*** Begin section ***

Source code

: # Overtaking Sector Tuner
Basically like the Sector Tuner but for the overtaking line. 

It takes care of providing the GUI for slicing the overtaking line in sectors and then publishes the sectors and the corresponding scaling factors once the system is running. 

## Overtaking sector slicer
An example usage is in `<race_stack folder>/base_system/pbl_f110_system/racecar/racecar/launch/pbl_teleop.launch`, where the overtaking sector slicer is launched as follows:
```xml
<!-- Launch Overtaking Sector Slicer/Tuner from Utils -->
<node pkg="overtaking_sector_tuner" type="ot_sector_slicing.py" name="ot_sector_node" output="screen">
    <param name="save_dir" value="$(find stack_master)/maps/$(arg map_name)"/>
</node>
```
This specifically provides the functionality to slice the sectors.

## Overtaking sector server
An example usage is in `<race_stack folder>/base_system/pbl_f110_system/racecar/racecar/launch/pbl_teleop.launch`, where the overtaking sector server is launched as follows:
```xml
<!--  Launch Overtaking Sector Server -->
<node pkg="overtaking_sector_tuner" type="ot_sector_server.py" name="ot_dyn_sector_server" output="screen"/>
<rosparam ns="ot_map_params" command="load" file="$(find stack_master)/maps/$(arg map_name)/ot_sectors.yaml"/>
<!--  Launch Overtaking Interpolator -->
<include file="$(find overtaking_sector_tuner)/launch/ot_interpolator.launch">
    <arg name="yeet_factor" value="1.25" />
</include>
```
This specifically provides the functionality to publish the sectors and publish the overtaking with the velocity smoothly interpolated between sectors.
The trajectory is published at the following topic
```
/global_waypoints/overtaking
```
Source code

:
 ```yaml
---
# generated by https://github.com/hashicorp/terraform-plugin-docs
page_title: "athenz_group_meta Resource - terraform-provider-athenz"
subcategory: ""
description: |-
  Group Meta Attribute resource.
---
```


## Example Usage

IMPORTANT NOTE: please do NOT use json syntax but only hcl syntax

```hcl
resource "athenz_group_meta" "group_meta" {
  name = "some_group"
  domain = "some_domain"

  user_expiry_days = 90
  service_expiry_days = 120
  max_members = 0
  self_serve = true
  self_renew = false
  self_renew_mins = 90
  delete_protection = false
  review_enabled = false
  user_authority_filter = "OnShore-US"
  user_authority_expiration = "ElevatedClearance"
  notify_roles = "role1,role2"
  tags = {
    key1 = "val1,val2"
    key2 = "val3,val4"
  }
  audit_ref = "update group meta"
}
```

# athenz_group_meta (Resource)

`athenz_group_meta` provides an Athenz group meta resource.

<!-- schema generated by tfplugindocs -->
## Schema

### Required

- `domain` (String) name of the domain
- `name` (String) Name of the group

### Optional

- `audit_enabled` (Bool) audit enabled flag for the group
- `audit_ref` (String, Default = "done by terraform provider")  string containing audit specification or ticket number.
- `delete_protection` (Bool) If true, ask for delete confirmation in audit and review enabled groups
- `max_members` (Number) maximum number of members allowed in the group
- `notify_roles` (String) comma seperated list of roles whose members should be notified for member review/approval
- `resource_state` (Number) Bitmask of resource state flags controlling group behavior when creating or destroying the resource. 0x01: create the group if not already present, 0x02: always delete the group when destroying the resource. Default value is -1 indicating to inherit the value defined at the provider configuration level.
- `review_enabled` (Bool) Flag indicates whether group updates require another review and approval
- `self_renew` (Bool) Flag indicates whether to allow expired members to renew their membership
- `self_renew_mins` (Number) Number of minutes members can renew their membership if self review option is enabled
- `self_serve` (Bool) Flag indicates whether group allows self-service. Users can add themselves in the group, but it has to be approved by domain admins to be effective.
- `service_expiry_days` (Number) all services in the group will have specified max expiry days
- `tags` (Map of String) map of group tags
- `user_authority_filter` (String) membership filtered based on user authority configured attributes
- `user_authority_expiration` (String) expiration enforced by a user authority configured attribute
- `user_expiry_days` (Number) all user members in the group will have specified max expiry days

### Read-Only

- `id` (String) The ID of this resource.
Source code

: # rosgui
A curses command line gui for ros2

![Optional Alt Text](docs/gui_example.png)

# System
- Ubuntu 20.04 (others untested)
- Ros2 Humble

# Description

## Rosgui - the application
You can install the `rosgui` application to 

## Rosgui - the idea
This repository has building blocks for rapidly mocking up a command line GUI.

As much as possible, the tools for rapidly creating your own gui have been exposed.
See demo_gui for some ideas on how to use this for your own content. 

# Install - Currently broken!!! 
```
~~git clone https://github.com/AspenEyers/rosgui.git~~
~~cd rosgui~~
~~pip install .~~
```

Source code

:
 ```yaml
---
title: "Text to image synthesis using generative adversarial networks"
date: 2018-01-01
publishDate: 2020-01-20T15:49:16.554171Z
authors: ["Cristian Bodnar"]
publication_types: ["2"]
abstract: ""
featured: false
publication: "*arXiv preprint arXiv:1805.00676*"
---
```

*** End section ***

Search the entries for the word "specified" and pick out every line that holds it.

- `service_expiry_days` (Number) all services in the group will have specified max expiry days
- `user_expiry_days` (Number) all user members in the group will have specified max expiry days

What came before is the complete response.